Task brief
Go through the data and copy each line that holds "slow".

Task data
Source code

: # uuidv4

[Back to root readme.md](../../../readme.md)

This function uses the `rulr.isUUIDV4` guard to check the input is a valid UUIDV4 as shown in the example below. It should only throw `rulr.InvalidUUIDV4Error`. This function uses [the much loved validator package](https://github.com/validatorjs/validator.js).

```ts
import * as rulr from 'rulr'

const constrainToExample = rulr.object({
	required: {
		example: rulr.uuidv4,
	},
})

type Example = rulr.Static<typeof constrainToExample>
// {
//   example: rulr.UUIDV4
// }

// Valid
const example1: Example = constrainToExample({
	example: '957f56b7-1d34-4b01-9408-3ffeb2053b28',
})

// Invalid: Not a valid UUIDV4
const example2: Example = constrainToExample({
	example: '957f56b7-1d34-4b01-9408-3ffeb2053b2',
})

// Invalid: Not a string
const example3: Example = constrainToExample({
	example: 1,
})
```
* * *
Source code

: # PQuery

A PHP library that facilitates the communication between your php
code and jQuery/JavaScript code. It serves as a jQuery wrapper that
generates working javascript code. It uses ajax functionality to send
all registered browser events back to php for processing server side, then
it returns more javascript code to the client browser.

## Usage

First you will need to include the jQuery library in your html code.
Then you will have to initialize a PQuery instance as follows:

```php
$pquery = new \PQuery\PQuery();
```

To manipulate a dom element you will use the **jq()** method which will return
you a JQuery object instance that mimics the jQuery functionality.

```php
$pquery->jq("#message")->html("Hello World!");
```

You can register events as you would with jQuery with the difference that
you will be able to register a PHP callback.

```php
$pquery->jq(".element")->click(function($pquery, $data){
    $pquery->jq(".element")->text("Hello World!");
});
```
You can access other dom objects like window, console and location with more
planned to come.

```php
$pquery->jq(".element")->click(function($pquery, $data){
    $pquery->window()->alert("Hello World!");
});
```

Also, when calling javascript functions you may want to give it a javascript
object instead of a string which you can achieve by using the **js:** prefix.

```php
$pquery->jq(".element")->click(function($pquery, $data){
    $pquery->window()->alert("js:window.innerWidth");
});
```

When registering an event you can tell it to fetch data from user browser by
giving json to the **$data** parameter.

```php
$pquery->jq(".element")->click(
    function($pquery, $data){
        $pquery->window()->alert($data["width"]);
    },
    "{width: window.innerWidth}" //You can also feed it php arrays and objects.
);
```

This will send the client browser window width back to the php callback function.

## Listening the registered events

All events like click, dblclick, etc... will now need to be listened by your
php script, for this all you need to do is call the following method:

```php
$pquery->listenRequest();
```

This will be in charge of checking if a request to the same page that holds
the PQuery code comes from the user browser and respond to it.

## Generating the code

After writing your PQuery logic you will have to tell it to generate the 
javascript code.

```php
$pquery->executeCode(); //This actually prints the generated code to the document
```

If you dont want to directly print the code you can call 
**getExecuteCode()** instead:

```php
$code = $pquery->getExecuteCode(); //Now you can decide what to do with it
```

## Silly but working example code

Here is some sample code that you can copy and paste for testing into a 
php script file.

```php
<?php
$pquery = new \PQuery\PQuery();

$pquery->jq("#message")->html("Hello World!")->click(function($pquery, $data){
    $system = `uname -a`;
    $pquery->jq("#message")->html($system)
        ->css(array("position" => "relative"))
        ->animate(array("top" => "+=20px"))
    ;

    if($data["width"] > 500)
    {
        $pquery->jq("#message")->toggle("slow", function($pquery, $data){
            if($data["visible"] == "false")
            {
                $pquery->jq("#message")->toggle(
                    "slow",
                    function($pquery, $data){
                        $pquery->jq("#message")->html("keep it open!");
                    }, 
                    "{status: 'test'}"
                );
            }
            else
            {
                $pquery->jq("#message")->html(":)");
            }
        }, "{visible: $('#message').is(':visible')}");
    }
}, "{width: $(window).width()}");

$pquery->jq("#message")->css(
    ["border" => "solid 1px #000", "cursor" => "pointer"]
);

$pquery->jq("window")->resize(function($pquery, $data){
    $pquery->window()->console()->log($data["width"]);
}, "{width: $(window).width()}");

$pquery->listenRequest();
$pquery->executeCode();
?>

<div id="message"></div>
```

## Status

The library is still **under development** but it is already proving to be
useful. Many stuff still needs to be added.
* * *
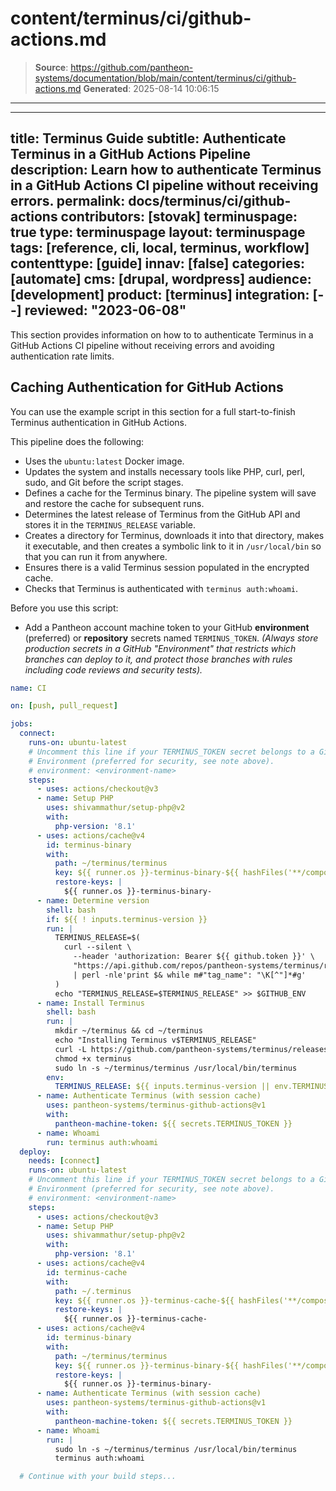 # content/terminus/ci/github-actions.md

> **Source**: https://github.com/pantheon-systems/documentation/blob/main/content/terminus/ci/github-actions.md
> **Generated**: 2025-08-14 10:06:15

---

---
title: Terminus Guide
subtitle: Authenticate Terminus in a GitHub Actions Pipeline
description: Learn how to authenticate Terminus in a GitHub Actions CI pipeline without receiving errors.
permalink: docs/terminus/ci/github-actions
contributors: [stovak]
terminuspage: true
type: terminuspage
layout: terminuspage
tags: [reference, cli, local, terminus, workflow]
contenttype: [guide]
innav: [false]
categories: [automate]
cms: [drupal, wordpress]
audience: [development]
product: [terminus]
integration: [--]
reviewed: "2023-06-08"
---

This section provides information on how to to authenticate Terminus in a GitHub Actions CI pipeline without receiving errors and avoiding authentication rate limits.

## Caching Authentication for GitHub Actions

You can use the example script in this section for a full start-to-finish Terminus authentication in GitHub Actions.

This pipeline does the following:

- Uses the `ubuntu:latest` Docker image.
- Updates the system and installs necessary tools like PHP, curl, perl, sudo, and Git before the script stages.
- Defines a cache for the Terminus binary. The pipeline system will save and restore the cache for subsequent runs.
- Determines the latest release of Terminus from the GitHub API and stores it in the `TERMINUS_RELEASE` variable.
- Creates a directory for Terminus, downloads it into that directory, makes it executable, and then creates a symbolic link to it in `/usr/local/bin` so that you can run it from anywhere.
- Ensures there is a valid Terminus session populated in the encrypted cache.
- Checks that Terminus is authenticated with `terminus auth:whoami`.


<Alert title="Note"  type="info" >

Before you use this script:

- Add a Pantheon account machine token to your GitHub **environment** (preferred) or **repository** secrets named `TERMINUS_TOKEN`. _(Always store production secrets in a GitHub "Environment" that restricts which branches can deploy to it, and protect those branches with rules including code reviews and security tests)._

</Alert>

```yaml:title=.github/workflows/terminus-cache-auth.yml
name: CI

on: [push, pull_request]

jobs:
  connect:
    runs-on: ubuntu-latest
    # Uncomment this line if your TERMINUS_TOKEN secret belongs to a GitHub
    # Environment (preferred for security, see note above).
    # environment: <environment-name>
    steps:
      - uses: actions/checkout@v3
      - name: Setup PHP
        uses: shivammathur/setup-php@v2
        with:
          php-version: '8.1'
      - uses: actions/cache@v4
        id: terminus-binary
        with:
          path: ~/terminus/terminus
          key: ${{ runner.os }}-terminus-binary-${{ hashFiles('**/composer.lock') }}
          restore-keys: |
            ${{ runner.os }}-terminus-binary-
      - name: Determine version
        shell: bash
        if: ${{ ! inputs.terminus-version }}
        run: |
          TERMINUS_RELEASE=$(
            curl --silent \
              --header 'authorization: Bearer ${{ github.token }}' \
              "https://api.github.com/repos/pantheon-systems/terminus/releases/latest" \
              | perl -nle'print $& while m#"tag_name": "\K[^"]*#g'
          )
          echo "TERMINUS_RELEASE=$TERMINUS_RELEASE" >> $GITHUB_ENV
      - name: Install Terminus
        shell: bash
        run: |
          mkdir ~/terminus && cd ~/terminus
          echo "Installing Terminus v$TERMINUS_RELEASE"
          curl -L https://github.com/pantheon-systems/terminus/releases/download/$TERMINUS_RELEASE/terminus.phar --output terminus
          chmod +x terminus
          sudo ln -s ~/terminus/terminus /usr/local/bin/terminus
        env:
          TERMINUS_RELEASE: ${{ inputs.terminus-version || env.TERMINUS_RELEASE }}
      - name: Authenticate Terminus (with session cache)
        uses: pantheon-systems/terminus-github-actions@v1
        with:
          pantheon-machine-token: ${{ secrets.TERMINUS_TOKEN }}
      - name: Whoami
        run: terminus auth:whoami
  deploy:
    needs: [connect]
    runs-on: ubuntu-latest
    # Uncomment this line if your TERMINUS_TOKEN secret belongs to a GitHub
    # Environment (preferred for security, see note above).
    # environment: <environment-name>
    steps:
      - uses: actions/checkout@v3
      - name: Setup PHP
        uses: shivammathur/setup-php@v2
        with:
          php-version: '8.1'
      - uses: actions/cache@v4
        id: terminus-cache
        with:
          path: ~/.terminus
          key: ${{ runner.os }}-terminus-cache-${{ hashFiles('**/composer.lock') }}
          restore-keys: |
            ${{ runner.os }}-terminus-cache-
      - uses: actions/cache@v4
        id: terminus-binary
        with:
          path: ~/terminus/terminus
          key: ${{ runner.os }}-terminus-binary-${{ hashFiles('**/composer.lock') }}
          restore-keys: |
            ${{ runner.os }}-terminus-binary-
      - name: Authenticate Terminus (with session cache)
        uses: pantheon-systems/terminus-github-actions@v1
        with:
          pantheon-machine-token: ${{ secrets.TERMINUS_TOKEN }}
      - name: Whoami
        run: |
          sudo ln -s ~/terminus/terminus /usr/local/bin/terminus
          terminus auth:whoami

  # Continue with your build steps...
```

Answer space
        $pquery->jq("#message")->toggle("slow", function($pquery, $data){
                    "slow",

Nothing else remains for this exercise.